Sonic booms in nerves and lipid membranes

(Phys.org)—Neurons might not be able to send signals as fast as electrons in wires or photons in fiber, but what if they can communicate using miniature sonic booms? That would be quite a revolutionary discovery. A group of mechanical engineers at Boston University have recently found that two-dimensional shock waves reminiscent of propagating spikes in nerves can be induced in monolayer lipid membranes. Their fascinating results, which have been sitting on the Arxiv server since November, have just been approved for publication in an upcoming issue of Physical Review E.
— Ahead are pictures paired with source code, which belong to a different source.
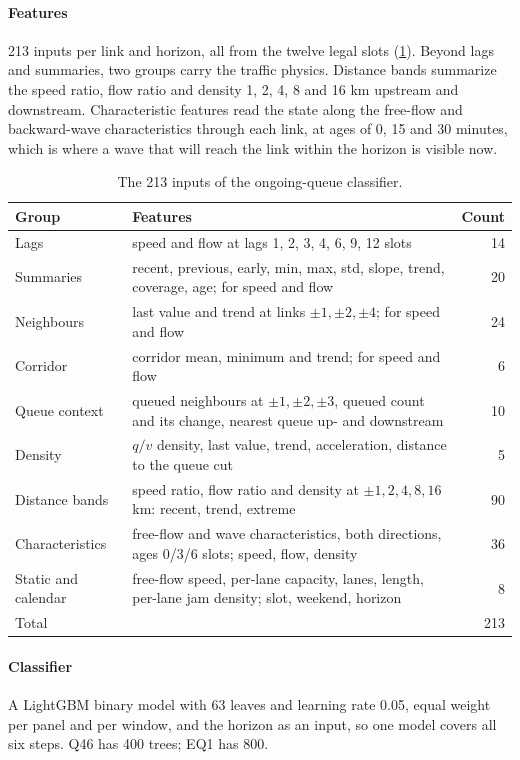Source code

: \paragraph{Features} 213 inputs per link and horizon, all from the twelve legal slots (\cref{tab:queue-features}).
Beyond lags and summaries, two groups carry the traffic physics. Distance bands summarize the speed ratio, flow ratio
and density 1, 2, 4, 8 and 16 km upstream and downstream. Characteristic features read the state along the free-flow
and backward-wave characteristics through each link, at ages of 0, 15 and 30 minutes, which is where a wave that will
reach the link within the horizon is visible now.

\begin{table}[h]
\centering\small
\caption{The 213 inputs of the ongoing-queue classifier.}\label{tab:queue-features}
\begin{tabularx}{\linewidth}{@{}l X r@{}}
\toprule
Group & Features & Count \\
\midrule
Lags & speed and flow at lags 1, 2, 3, 4, 6, 9, 12 slots & 14 \\
Summaries & recent, previous, early, min, max, std, slope, trend, coverage, age; for speed and flow & 20 \\
Neighbours & last value and trend at links $\pm1,\pm2,\pm4$; for speed and flow & 24 \\
Corridor & corridor mean, minimum and trend; for speed and flow & 6 \\
Queue context & queued neighbours at $\pm1,\pm2,\pm3$, queued count and its change, nearest queue up- and downstream & 10 \\
Density & $q/v$ density, last value, trend, acceleration, distance to the queue cut & 5 \\
Distance bands & speed ratio, flow ratio and density at $\pm1,2,4,8,16$ km: recent, trend, extreme & 90 \\
Characteristics & free-flow and wave characteristics, both directions, ages 0/3/6 slots; speed, flow, density & 36 \\
Static and calendar & free-flow speed, per-lane capacity, lanes, length, per-lane jam density; slot, weekend, horizon & 8 \\
\midrule
Total & & 213 \\
\bottomrule
\end{tabularx}
\end{table}

\paragraph{Classifier} A LightGBM binary model with 63 leaves and learning rate 0.05, equal weight per panel and per
window, and the horizon as an input, so one model covers all six steps. Q46 has 400 trees; EQ1 has 800.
The idea that action potentials in neurons are acoustic pressure pulses has gained a lot of experimental support. Shamit Shrivastava and Matthias Schneider were previously able to directly observe solitary waves in membranes using an optical technique known as fluorescence resonance energy transfer, or FRET. Following that, Thomas Heimburg's group demonstrated that counter-propagating action potentials don't annhilate in nerves in they way they would be expected to if they were purely electrical spikes possessing refractory periods and channel inactivation. In work that is largely complimentary to these shock studies, Heimburg has shown that the pulses survive collision and continue to travel in their opposite directions.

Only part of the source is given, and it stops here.